10.1107/s2053230x19010902

2053-230X

Sonja Schüssler, Ilka Haase, Markus Perbandt, Boris Illarionov, Alexandra Siemens, Klaus Richter, Adelbert Bacher, Markus Fischer, Tobias Gräwert,

Biochemical and Molecular Research

A putative open reading frame encoding GTP cyclohydrolase I from Listeria monocytogenes was expressed in a recombinant Escherichia coli strain. The recombinant protein was purified and was confirmed to convert GTP to dihydroneopterin triphosphate ( K m = 53 µ M ; v max = 180 nmol mg −1 min −1 ). The protein was crystallized from 1.3 M sodium citrate pH 7.3 and the crystal structure was solved at a resolution of 2.4 Å ( R free = 0.226) by molecular replacement using human GTP cyclohydrolase I as a template.
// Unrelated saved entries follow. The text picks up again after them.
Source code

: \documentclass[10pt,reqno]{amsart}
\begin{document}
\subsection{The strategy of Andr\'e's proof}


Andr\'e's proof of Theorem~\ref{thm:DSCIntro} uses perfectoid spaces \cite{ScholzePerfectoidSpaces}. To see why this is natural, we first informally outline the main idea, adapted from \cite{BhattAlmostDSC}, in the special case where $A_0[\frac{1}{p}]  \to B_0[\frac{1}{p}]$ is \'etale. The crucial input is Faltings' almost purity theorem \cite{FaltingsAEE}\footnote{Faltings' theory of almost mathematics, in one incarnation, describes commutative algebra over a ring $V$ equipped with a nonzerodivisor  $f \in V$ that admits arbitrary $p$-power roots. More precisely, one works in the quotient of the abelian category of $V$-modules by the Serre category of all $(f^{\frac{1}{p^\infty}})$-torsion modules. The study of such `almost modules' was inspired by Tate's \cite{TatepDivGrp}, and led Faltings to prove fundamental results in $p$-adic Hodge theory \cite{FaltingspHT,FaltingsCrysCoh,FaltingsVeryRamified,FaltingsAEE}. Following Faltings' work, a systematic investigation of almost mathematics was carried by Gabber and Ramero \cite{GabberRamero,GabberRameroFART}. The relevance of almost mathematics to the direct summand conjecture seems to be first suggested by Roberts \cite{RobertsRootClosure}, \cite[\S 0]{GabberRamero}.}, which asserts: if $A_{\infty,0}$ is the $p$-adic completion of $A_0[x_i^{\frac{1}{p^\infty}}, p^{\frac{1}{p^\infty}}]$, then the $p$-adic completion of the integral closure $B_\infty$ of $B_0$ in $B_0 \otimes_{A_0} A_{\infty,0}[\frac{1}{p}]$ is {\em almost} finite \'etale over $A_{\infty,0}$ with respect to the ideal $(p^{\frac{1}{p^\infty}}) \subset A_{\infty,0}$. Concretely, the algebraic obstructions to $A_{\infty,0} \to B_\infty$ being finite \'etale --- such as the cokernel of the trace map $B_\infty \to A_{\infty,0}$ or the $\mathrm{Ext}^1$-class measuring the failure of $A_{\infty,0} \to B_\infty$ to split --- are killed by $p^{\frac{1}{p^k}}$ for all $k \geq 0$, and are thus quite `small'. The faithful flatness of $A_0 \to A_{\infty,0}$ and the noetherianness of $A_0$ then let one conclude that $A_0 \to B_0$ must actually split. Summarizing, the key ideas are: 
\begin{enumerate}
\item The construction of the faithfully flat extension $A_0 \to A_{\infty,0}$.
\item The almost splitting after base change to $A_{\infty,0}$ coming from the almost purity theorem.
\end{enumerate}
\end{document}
The protein is a D 5 -symmetric decamer with ten topologically equivalent active sites. Screening a small library of about 9000 compounds afforded several inhibitors with IC 50 values in the low-micromolar range. Several inhibitors had significant selectivity with regard to human GTP cyclohydrolase I. Hence, GTP cyclohydrolase I may be a potential target for novel drugs directed at microbial infections, including listeriosis, a rare disease with high mortality.